*What to work on*. Every line from the start of the data through the line containing "铣床是商店里最有用的工具之一" should be retyped exactly; the pictures should not.

Plain-text document sources:
★ ★ ★ ★

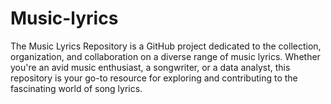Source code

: # Music-lyrics
The Music Lyrics Repository is a GitHub project dedicated to the collection, organization, and collaboration on a diverse range of music lyrics. Whether you're an avid music enthusiast, a songwriter, or a data analyst, this repository is your go-to resource for exploring and contributing to the fascinating world of song lyrics.
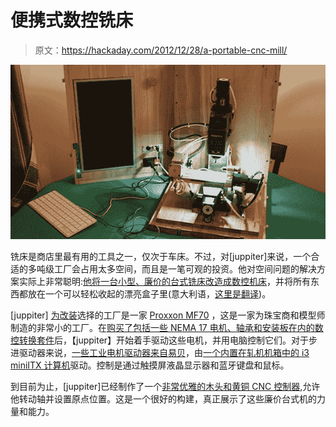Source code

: # 便携式数控铣床

> 原文：<https://hackaday.com/2012/12/28/a-portable-cnc-mill/>

![Proxxon](img/9c4b9bd256bc0fa572014f152aaa0941.png)

铣床是商店里最有用的工具之一，仅次于车床。不过，对[juppiter]来说，一个合适的多吨级工厂会占用太多空间，而且是一笔可观的投资。他对空间问题的解决方案实际上非常聪明:[他将一台小型、廉价的台式铣床改造成数控机床](http://boxedcnc.blogspot.it/)，并将所有东西都放在一个可以轻松收起的漂亮盒子里(意大利语，[这里是翻译](http://translate.google.com/translate?sl=it&tl=en&js=n&prev=_t&hl=en&ie=UTF-8&eotf=1&u=http%3A%2F%2Fboxedcnc.blogspot.it%2F&act=url))。

[juppiter] [为改装](http://boxedcnc.blogspot.it/2012/12/boxedcnc-mf70-parte-iii-la-mf70.html)选择的工厂是一家 [Proxxon MF70](http://www.proxxon.com/eng/html/27110.php) ，这是一家为珠宝商和模型师制造的非常小的工厂。在[购买了包括一些 NEMA 17 电机、轴承和安装板在内的数控转换套件](http://boxedcnc.blogspot.it/2012/12/boxedcnc-mf70-parte-iii-la-conversione.html)后，【juppiter】开始着手驱动这些电机，并用电脑控制它们。对于步进驱动器来说，[一些工业电机驱动器来自易贝](http://boxedcnc.blogspot.it/2012/12/boxedcnc-mf70-parte-v-il-cuore-della-cnc.html)，由[一个内置在轧机机箱中的 i3 miniITX 计算机](http://boxedcnc.blogspot.it/2012/12/boxedcnc-mf70-parte-iv-il-controllo.html)驱动。控制是通过触摸屏液晶显示器和蓝牙键盘和鼠标。

到目前为止，[juppiter]已经制作了一个[非常优雅的木头和黄铜 CNC 控制器](http://boxedcnc.blogspot.it/2012/12/cnc-jog-usb-pendant-steampunk-style.html),允许他转动轴并设置原点位置。这是一个很好的构建，真正展示了这些廉价台式机的力量和能力。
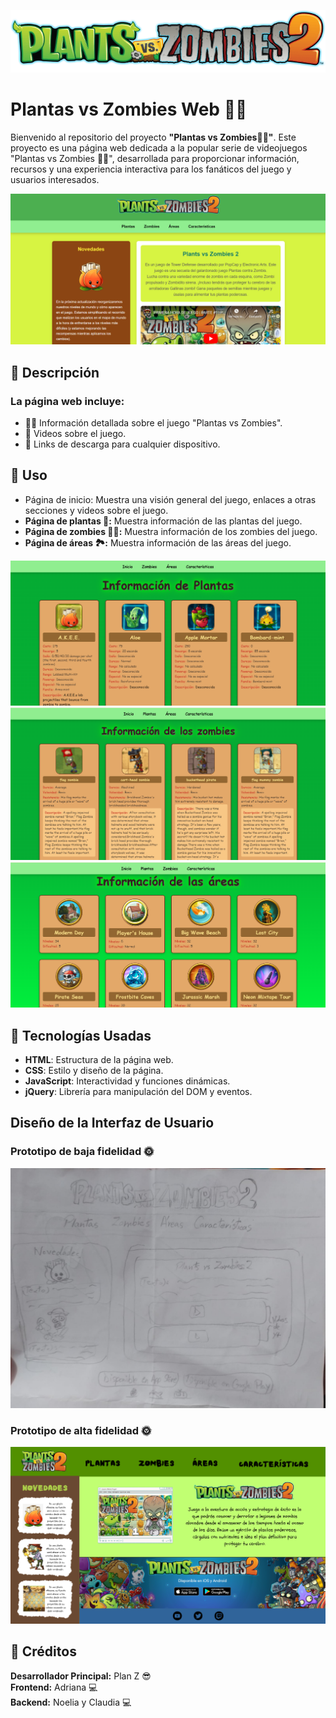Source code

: ![logo](/assets/img/logo.png)

# Plantas vs Zombies Web 🌻🧟

Bienvenido al repositorio del proyecto **"Plantas vs Zombies🌻🧟"**. Este proyecto es una página web dedicada a la popular serie de videojuegos "Plantas vs Zombies 🌻🧟", desarrollada para proporcionar información, recursos y una experiencia interactiva para los fanáticos del juego y usuarios interesados.

![principal](./assets/img/Iniciopag.png)

## 📌 Descripción

### La página web incluye:

- 🌻🧟 Información detallada sobre el juego "Plantas vs Zombies".
- 📱 Videos sobre el juego.
- 🔗 Links de descarga para cualquier dispositivo.<br>


## 📌 Uso

- Página de inicio: Muestra una visión general del juego, enlaces a otras secciones y videos sobre el juego.
- **Página de plantas 🌱:** Muestra información de las plantas del juego.
- **Página de zombies 🧟‍♀️:** Muestra información de los zombies del juego.
- **Página de áreas 🏞️:** Muestra información de las áreas del juego.

![plntas](./assets/img/Plantaspag.png)
![zombies](./assets/img/Zombiespag.png)
![áreas](./assets/img/Areaspag.png)

## 📌 Tecnologías Usadas

- **HTML**: Estructura de la página web.
- **CSS**: Estilo y diseño de la página.
- **JavaScript**: Interactividad y funciones dinámicas.
- **jQuery**: Librería para manipulación del DOM y eventos.

## Diseño de la Interfaz de Usuario
### Prototipo de baja fidelidad 🌞
![baja](./assets/img/prototipo%20baja%20fidelidad1.jpg)
### Prototipo de alta fidelidad 🌞
![alta](./assets/img/Prototipo%20alta%20fidelidad.png)

## 📌 Créditos

**Desarrollador Principal:** Plan Z 😎<br>
**Frontend:** Adriana 💻<br>
**Backend:** Noelia y Claudia 💻<br>
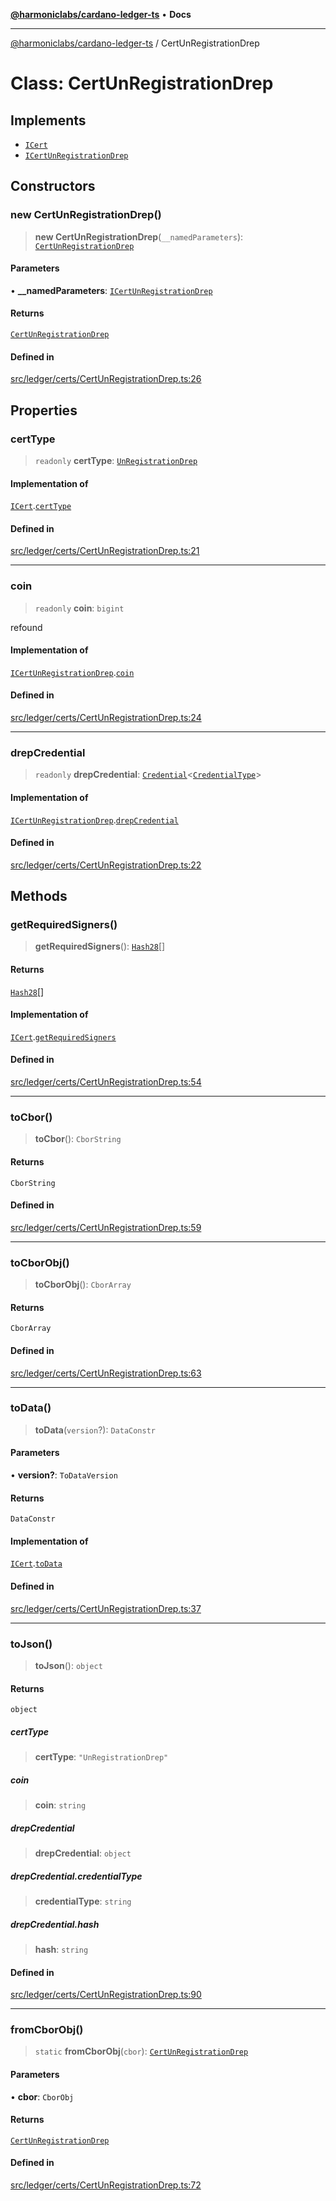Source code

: [**@harmoniclabs/cardano-ledger-ts**](../README.md) • **Docs**

***

[@harmoniclabs/cardano-ledger-ts](../globals.md) / CertUnRegistrationDrep

# Class: CertUnRegistrationDrep

## Implements

- [`ICert`](../interfaces/ICert.md)
- [`ICertUnRegistrationDrep`](../interfaces/ICertUnRegistrationDrep.md)

## Constructors

### new CertUnRegistrationDrep()

> **new CertUnRegistrationDrep**(`__namedParameters`): [`CertUnRegistrationDrep`](CertUnRegistrationDrep.md)

#### Parameters

• **\_\_namedParameters**: [`ICertUnRegistrationDrep`](../interfaces/ICertUnRegistrationDrep.md)

#### Returns

[`CertUnRegistrationDrep`](CertUnRegistrationDrep.md)

#### Defined in

[src/ledger/certs/CertUnRegistrationDrep.ts:26](https://github.com/HarmonicLabs/cardano-ledger-ts/blob/94dd590ffe94133126b0d8d49920fc7b002e1975/src/ledger/certs/CertUnRegistrationDrep.ts#L26)

## Properties

### certType

> `readonly` **certType**: [`UnRegistrationDrep`](../enumerations/CertificateType.md#unregistrationdrep)

#### Implementation of

[`ICert`](../interfaces/ICert.md).[`certType`](../interfaces/ICert.md#certtype)

#### Defined in

[src/ledger/certs/CertUnRegistrationDrep.ts:21](https://github.com/HarmonicLabs/cardano-ledger-ts/blob/94dd590ffe94133126b0d8d49920fc7b002e1975/src/ledger/certs/CertUnRegistrationDrep.ts#L21)

***

### coin

> `readonly` **coin**: `bigint`

refound

#### Implementation of

[`ICertUnRegistrationDrep`](../interfaces/ICertUnRegistrationDrep.md).[`coin`](../interfaces/ICertUnRegistrationDrep.md#coin)

#### Defined in

[src/ledger/certs/CertUnRegistrationDrep.ts:24](https://github.com/HarmonicLabs/cardano-ledger-ts/blob/94dd590ffe94133126b0d8d49920fc7b002e1975/src/ledger/certs/CertUnRegistrationDrep.ts#L24)

***

### drepCredential

> `readonly` **drepCredential**: [`Credential`](Credential.md)\<[`CredentialType`](../enumerations/CredentialType.md)\>

#### Implementation of

[`ICertUnRegistrationDrep`](../interfaces/ICertUnRegistrationDrep.md).[`drepCredential`](../interfaces/ICertUnRegistrationDrep.md#drepcredential)

#### Defined in

[src/ledger/certs/CertUnRegistrationDrep.ts:22](https://github.com/HarmonicLabs/cardano-ledger-ts/blob/94dd590ffe94133126b0d8d49920fc7b002e1975/src/ledger/certs/CertUnRegistrationDrep.ts#L22)

## Methods

### getRequiredSigners()

> **getRequiredSigners**(): [`Hash28`](Hash28.md)[]

#### Returns

[`Hash28`](Hash28.md)[]

#### Implementation of

[`ICert`](../interfaces/ICert.md).[`getRequiredSigners`](../interfaces/ICert.md#getrequiredsigners)

#### Defined in

[src/ledger/certs/CertUnRegistrationDrep.ts:54](https://github.com/HarmonicLabs/cardano-ledger-ts/blob/94dd590ffe94133126b0d8d49920fc7b002e1975/src/ledger/certs/CertUnRegistrationDrep.ts#L54)

***

### toCbor()

> **toCbor**(): `CborString`

#### Returns

`CborString`

#### Defined in

[src/ledger/certs/CertUnRegistrationDrep.ts:59](https://github.com/HarmonicLabs/cardano-ledger-ts/blob/94dd590ffe94133126b0d8d49920fc7b002e1975/src/ledger/certs/CertUnRegistrationDrep.ts#L59)

***

### toCborObj()

> **toCborObj**(): `CborArray`

#### Returns

`CborArray`

#### Defined in

[src/ledger/certs/CertUnRegistrationDrep.ts:63](https://github.com/HarmonicLabs/cardano-ledger-ts/blob/94dd590ffe94133126b0d8d49920fc7b002e1975/src/ledger/certs/CertUnRegistrationDrep.ts#L63)

***

### toData()

> **toData**(`version`?): `DataConstr`

#### Parameters

• **version?**: `ToDataVersion`

#### Returns

`DataConstr`

#### Implementation of

[`ICert`](../interfaces/ICert.md).[`toData`](../interfaces/ICert.md#todata)

#### Defined in

[src/ledger/certs/CertUnRegistrationDrep.ts:37](https://github.com/HarmonicLabs/cardano-ledger-ts/blob/94dd590ffe94133126b0d8d49920fc7b002e1975/src/ledger/certs/CertUnRegistrationDrep.ts#L37)

***

### toJson()

> **toJson**(): `object`

#### Returns

`object`

##### certType

> **certType**: `"UnRegistrationDrep"`

##### coin

> **coin**: `string`

##### drepCredential

> **drepCredential**: `object`

##### drepCredential.credentialType

> **credentialType**: `string`

##### drepCredential.hash

> **hash**: `string`

#### Defined in

[src/ledger/certs/CertUnRegistrationDrep.ts:90](https://github.com/HarmonicLabs/cardano-ledger-ts/blob/94dd590ffe94133126b0d8d49920fc7b002e1975/src/ledger/certs/CertUnRegistrationDrep.ts#L90)

***

### fromCborObj()

> `static` **fromCborObj**(`cbor`): [`CertUnRegistrationDrep`](CertUnRegistrationDrep.md)

#### Parameters

• **cbor**: `CborObj`

#### Returns

[`CertUnRegistrationDrep`](CertUnRegistrationDrep.md)

#### Defined in

[src/ledger/certs/CertUnRegistrationDrep.ts:72](https://github.com/HarmonicLabs/cardano-ledger-ts/blob/94dd590ffe94133126b0d8d49920fc7b002e1975/src/ledger/certs/CertUnRegistrationDrep.ts#L72)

★ ★ ★ ★

*Answer space*.
Source code

: # Music-lyrics
The Music Lyrics Repository is a GitHub project dedicated to the collection, organization, and collaboration on a diverse range of music lyrics. Whether you're an avid music enthusiast, a songwriter, or a data analyst, this repository is your go-to resource for exploring and contributing to the fascinating world of song lyrics.
Source code

: # 便携式数控铣床

> 原文：<https://hackaday.com/2012/12/28/a-portable-cnc-mill/>

![Proxxon](img/9c4b9bd256bc0fa572014f152aaa0941.png)

铣床是商店里最有用的工具之一，仅次于车床。不过，对[juppiter]来说，一个合适的多吨级工厂会占用太多空间，而且是一笔可观的投资。他对空间问题的解决方案实际上非常聪明:[他将一台小型、廉价的台式铣床改造成数控机床](http://boxedcnc.blogspot.it/)，并将所有东西都放在一个可以轻松收起的漂亮盒子里(意大利语，[这里是翻译](http://translate.google.com/translate?sl=it&tl=en&js=n&prev=_t&hl=en&ie=UTF-8&eotf=1&u=http%3A%2F%2Fboxedcnc.blogspot.it%2F&act=url))。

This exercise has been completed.